Lors de son entretien avec Lusa, António Costa a également abordé les relations entre l’Inde et l’UE, indiquant que toutes les conditions étaient réunies pour organiser un sommet entre les deux parties. « Ce sommet pourrait poser les jalons des relations futures entre l’UE et l’Union indienne ».

Les différends européens et l’État de droit

Il existe des divergences au sein du navire européen, a-t-il admis. Celles-ci doivent être acceptées et résorbées par le dialogue, le Brexit ayant creusé « un fossé suffisamment profond ».

« Je pense qu’il ne serait pas judicieux de passer ces différences d’opinions sous silence. Nous ne pouvons résoudre les problèmes qu’à partir du moment où nous les admettons et en parlons franchement », a-t-il renchéri, ajoutant que cette réalité devrait être acceptée « sans contrariété et en tout sérénité ».

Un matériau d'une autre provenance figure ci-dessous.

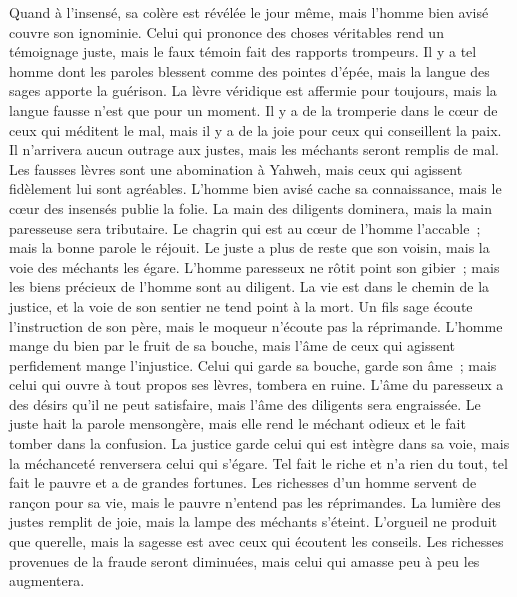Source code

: \begin{multicols}{2}
Quand à l'insensé, sa colère est révélée le jour même, mais l'homme bien avisé couvre son ignominie.
Celui qui prononce des choses véritables rend un témoignage juste, mais le faux témoin fait des rapports trompeurs.
Il y a tel homme dont les paroles blessent comme des pointes d'épée, mais la langue des sages apporte la guérison.
La lèvre véridique est affermie pour toujours, mais la langue fausse n'est que pour un moment.
Il y a de la tromperie dans le cœur de ceux qui méditent le mal, mais il y a de la joie pour ceux qui conseillent la paix.
Il n'arrivera aucun outrage aux justes, mais les méchants seront remplis de mal.
Les fausses lèvres sont une abomination à Yahweh, mais ceux qui agissent fidèlement lui sont agréables.
L'homme bien avisé cache sa connaissance, mais le cœur des insensés publie la folie.
La main des diligents dominera, mais la main paresseuse sera tributaire.
Le chagrin qui est au cœur de l'homme l'accable~; mais la bonne parole le réjouit.
Le juste a plus de reste que son voisin, mais la voie des méchants les égare.
L'homme paresseux ne rôtit point son gibier~; mais les biens précieux de l'homme sont au diligent.
La vie est dans le chemin de la justice, et la voie de son sentier ne tend point à la mort.
\VerseOne{}Un fils sage écoute l'instruction de son père, mais le moqueur n'écoute pas la réprimande.
L'homme mange du bien par le fruit de sa bouche, mais l'âme de ceux qui agissent perfidement mange l'injustice.
Celui qui garde sa bouche, garde son âme~; mais celui qui ouvre à tout propos ses lèvres, tombera en ruine.
L'âme du paresseux a des désirs qu'il ne peut satisfaire, mais l'âme des diligents sera engraissée.
Le juste hait la parole mensongère, mais elle rend le méchant odieux et le fait tomber dans la confusion.
La justice garde celui qui est intègre dans sa voie, mais la méchanceté renversera celui qui s'égare.
Tel fait le riche et n'a rien du tout, tel fait le pauvre et a de grandes fortunes.
Les richesses d'un homme servent de rançon pour sa vie, mais le pauvre n'entend pas les réprimandes.
La lumière des justes remplit de joie, mais la lampe des méchants s'éteint.
L'orgueil ne produit que querelle, mais la sagesse est avec ceux qui écoutent les conseils.
Les richesses provenues de la fraude seront diminuées, mais celui qui amasse peu à peu les augmentera.

\end{multicols}
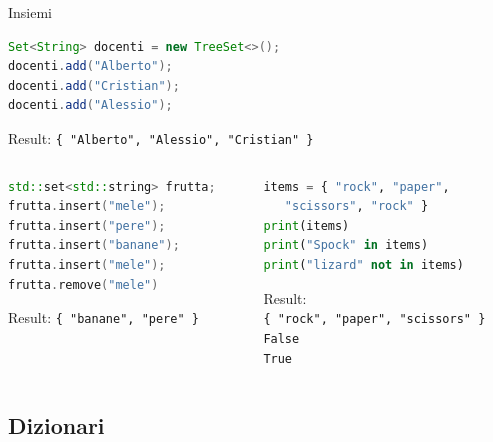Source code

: \begin{frame}[fragile,shrink=18]{Insiemi}

\vspace{-6pt}
\begin{myboxtitle}[Java]
\vspace{-6pt}
\begin{lstlisting}[language=Java]
Set<String> docenti = new TreeSet<>();
docenti.add("Alberto");
docenti.add("Cristian");
docenti.add("Alessio");
\end{lstlisting}
\alert{Result}: \texttt{\{ "Alberto", "Alessio", "Cristian" \}}
\end{myboxtitle}

\vspace{-6pt}
\begin{columns}[T]
\begin{column}{0.48\textwidth}
\begin{myboxtitle}[C++]
\vspace{-6pt}
\begin{lstlisting}[language=C++]
std::set<std::string> frutta;
frutta.insert("mele");
frutta.insert("pere");
frutta.insert("banane");
frutta.insert("mele");
frutta.remove("mele")
\end{lstlisting}
\alert{Result}: \texttt{\{ "banane", "pere" \}}
\end{myboxtitle}
\end{column}
\begin{column}{0.48\textwidth}
\begin{myboxtitle}[Python]
\vspace{-6pt}
\begin{lstlisting}[language=python]
items = { "rock", "paper", 
   "scissors", "rock" } 
print(items) 
print("Spock" in items) 
print("lizard" not in items) 
\end{lstlisting}
\alert{Result}:\\
\texttt{\{ "rock", "paper", "scissors" \}} \\
\texttt{False} \\
\texttt{True} 
\end{myboxtitle}
\end{column}
\end{columns}

\end{frame}


\subsection{Dizionari}


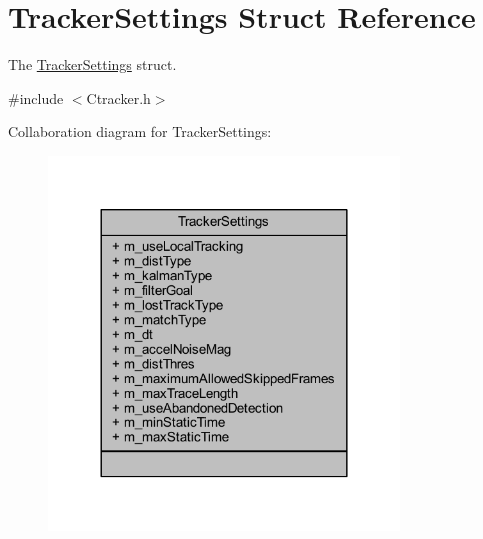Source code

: \hypertarget{struct_tracker_settings}{}\section{Tracker\+Settings Struct Reference}
\label{struct_tracker_settings}


The \mbox{\hyperlink{struct_tracker_settings}{Tracker\+Settings}} struct.  




{\ttfamily \#include $<$Ctracker.\+h$>$}



Collaboration diagram for Tracker\+Settings\+:\nopagebreak
\begin{figure}[H]
\begin{center}
\leavevmode
\includegraphics[width=264pt]{struct_tracker_settings__coll__graph}
\end{center}
\end{figure}
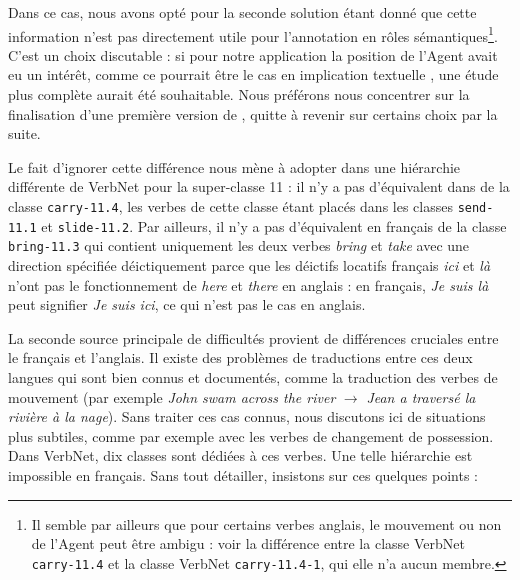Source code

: Dans ce cas, nous avons opté pour la seconde solution étant donné que cette
information n'est pas directement utile pour l'annotation en rôles
sémantiques\footnote{Il semble par ailleurs que pour certains verbes anglais,
    le mouvement ou non de l'Agent peut être ambigu : voir la différence entre
la classe VerbNet {\color{blue}\texttt{carry-11.4}} et la classe VerbNet
{\color{blue}\texttt{carry-11.4-1}}, qui elle n'a aucun membre.}.  C'est un
choix discutable : si pour notre application la position de l'Agent avait eu un
intérêt, comme ce pourrait être le cas en implication textuelle
\citep{bobrow2007parc}, une étude plus complète aurait été souhaitable. Nous
préférons nous concentrer sur la finalisation d'une première version de
\verbenet{}, quitte à revenir sur certains choix par la suite.

Le fait d'ignorer cette différence nous mène à adopter dans \verbenet{} une
hiérarchie différente de VerbNet pour la super-classe 11 : il n'y a pas
d'équivalent dans \verbenet{} de la classe {\color{blue}\texttt{carry-11.4}},
les verbes de cette classe étant placés dans les classes
{\color{blue}\texttt{send-11.1}} et {\color{blue}\texttt{slide-11.2}}. Par
ailleurs, il n'y a pas d'équivalent en français de la classe
{\color{blue}\texttt{bring-11.3}} qui contient uniquement les deux verbes
\textit{bring} et \textit{take} avec une direction spécifiée déictiquement
\citep[page 135]{levin1993english} parce que les déictifs locatifs français
\textit{ici} et \textit{là} n'ont pas le fonctionnement de \textit{here} et
\textit{there} en anglais : en français, \textit{Je suis là} peut
signifier \textit{Je suis ici}, ce qui n'est pas le cas en anglais.

La seconde source principale de difficultés provient de différences cruciales
entre le français et l'anglais. Il existe des problèmes de traductions entre
ces deux langues qui sont bien connus et documentés, comme la traduction des
verbes de mouvement (par exemple \textit{John swam across the river}
$\rightarrow$ \textit{Jean a traversé la rivière à la nage}). Sans traiter ces
cas connus, nous discutons ici de situations plus subtiles, comme par exemple
avec les verbes de changement de possession. Dans VerbNet, dix classes sont
dédiées à ces verbes. Une telle hiérarchie est impossible en français. Sans
tout détailler, insistons sur ces quelques points :

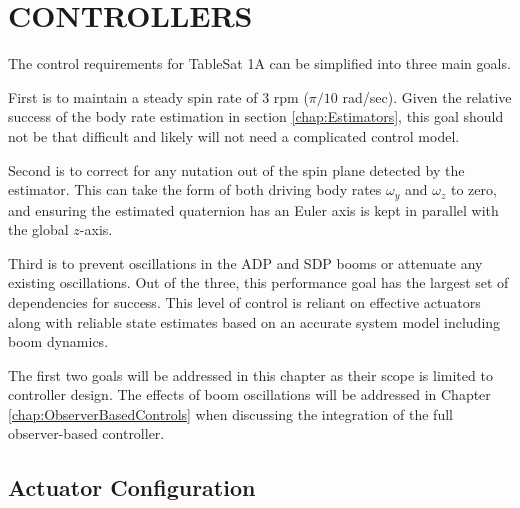 
\chapter{CONTROLLERS}
\label{chap:Controllers}

The control requirements for TableSat 1A can be simplified into three main goals.

First is to maintain a steady spin rate of 3 rpm ($\pi/10$ rad/sec).  Given the relative success of the body rate estimation in section \ref{chap:Estimators}, this goal should not be that difficult and likely will not need a complicated control model.

Second is to correct for any nutation out of the spin plane detected by the estimator.  This can take the form of both driving body rates $\omega_y$ and $\omega_z$ to zero, and ensuring the estimated quaternion has an Euler axis is kept in parallel with the global $z$-axis.

Third is to prevent oscillations in the ADP and SDP booms or attenuate any existing oscillations.  Out of the three, this performance goal has the largest set of dependencies for success.  This level of control is reliant on effective actuators along with reliable state estimates based on an accurate system model including boom dynamics.

The first two goals will be addressed in this chapter as their scope is limited to controller design.  The effects of boom oscillations will be addressed in Chapter \ref{chap:ObserverBasedControls} when discussing the integration of the full observer-based controller.

\section{Actuator Configuration}
\label{sec:ActuatorConfiguration}

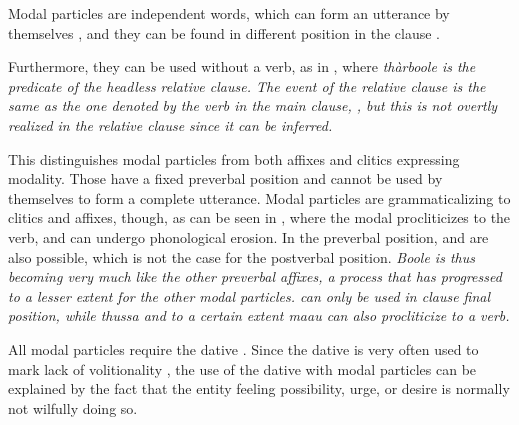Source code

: Modal particles are independent words, which can form an utterance by themselves , and they can be found in different position in the clause .




Furthermore, they can be used without a verb, as in , where \em thàrboole \em is  the predicate of the headless relative clause. The event of the relative clause is the same as the one denoted by the verb in the main clause, , but this is not overtly realized in the relative clause since it can be inferred.



This distinguishes modal particles from both affixes and clitics expressing modality. Those have a fixed preverbal position and cannot be used by themselves to form a complete utterance. Modal particles are grammaticalizing to clitics and affixes, though, as can be seen in  , where the modal procliticizes to the verb, and can undergo phonological erosion. In the preverbal position,  and  are also possible, which is not the case for the postverbal position. \em Boole \em is thus becoming very much like the other preverbal affixes, a process that has progressed to a lesser extent for the other modal particles.   can only be used in clause final position, while \em thussa \em and to a certain extent \em maau \em can also procliticize to a verb.

All modal particles require the dative  \citep[cf][]{Slomanson2008lingua}. Since the dative is very often used to mark lack of volitionality \citep{Ansaldo2005ms}, the use of the dative with modal particles can be explained by the fact that the entity feeling possibility, urge, or desire is normally not wilfully doing so.


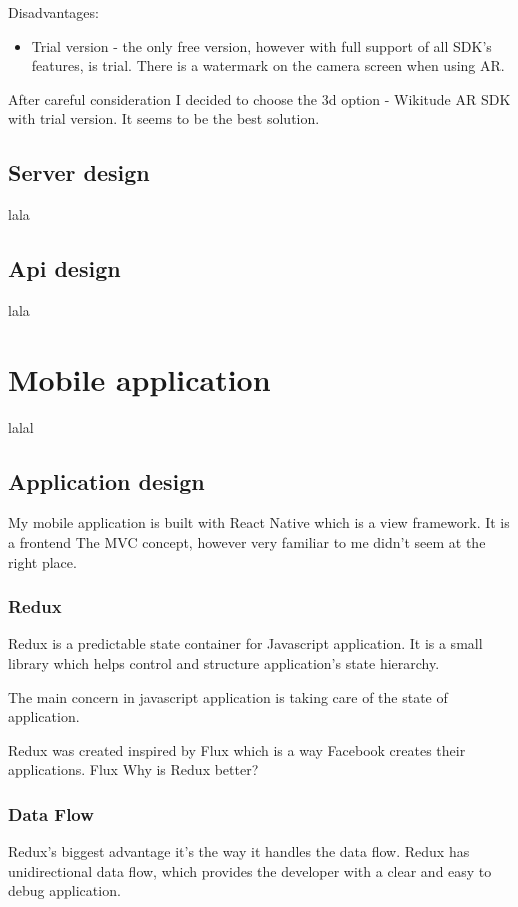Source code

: \documentclass[thesis=M,english]{FITthesis}[2012/10/20]
\begin{document}
\begin{itemize}
	Disadvantages:
	\begin{itemize}
		\item{Trial version} - the only free version, however with full support of all SDK's features, is trial. There is a watermark on the camera screen when using AR.
	\end{itemize}		
\end{itemize}


After careful consideration I decided to choose the 3d option - Wikitude AR SDK with trial version. It seems to be the best solution.

\subsection{Server design}
lala

\subsection{Api design}
lala

\section{Mobile application}
lalal
\subsection{Application design}
My mobile application is built with React Native which is a view framework. It is a frontend The MVC concept, however very familiar to me didn't seem at the right place. 

\subsubsection{Redux}
Redux is a predictable state container for Javascript application. It is a small library which helps control and structure application's state hierarchy.

The main concern in javascript application is taking care of the state of application. 

Redux was created inspired by Flux which is a way Facebook creates their applications.
Flux
Why is Redux better?

\subsubsection{Data Flow}
Redux's biggest advantage it's the way it handles the data flow. Redux has unidirectional data flow, which provides the developer with a clear and easy to debug application.
\end{document}
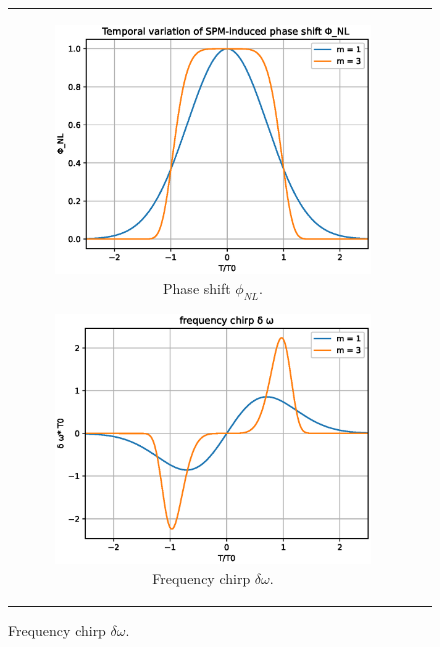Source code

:         
        
        \begin{figure}[label={fig:spmsg}, caption={Effect of SPM in a Gaussian pulse. Following equations \eqref{eq_phi} - \eqref{eq_spmchirpsg}. }]
        \centering
        \begin{tabular}[c]{cc}
        \centering
        \begin{subfigure}[b]{.53\textwidth}
		    \centering	
            \includegraphics[width=1\textwidth]{figures/chap3/shift.eps}
            \caption{Phase shift $\phi_{NL}$.}
            \label{fig:shift_s}
        \end{subfigure}
        \hfill
        \begin{subfigure}[b]{.53\textwidth}
		    \centering	
            \includegraphics[width=1\textwidth]{figures/chap3/chirp.eps}
            \caption{Frequency chirp $\delta \omega$.}
            \label{fig:chirp_s}
        \end{subfigure}
        \end{tabular}
        \end{figure}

« Nous ne pouvons pas forcer quelqu’un à prendre des décisions qu’il ne souhaite pas prendre, car nous créons ainsi des failles. Le Brexit nous a suffi. Personne n’en souhaite d’autres. »

« Il est clair qu’à l’heure actuelle, les 27 États membres n’ont pas la même vision de ce que l’Europe devrait être ni de ce qu’elle est. […] La présence du Royaume-Uni dissimulait peut-être bon nombre de ces divergences d’opinions désormais affichées au grand jour en raison de son départ du bloc européen », a-t-il maintenu, mettant en exergue les différences de points de vue sur la migration ou la solidarité budgétaire.

En ce qui concerne les frictions liées au mécanisme d’État de droit, ayant poussé la Pologne et la Hongrie à imposer leur veto sur le budget septennal de l’UE et le plan de relance pour l’Europe, le Premier ministre portugais a déclaré qu’il s’agissait « d’une des lignes rouges à ne pas franchir, étant donné que le traité sur l’Union européenne est très clair [à ce propos] ».

Il s’agit d’un sujet particulièrement sensible au Portugal, « car ce ne sont pas l’euro ou le marché intérieur – inexistants à l’époque – qui ont poussé le pays à adhérer au bloc en 1986 […], mais les valeurs de liberté et de démocratie ».

« Lorsque l’unanimité est requise, il n’y a qu’une seule façon d’y parvenir : le compromis. Bien entendu, nous devons tenter de comprendre les points de vue de chacun et de faire comprendre aux autres nos points de vue, afin de trouver un terrain d’entente ».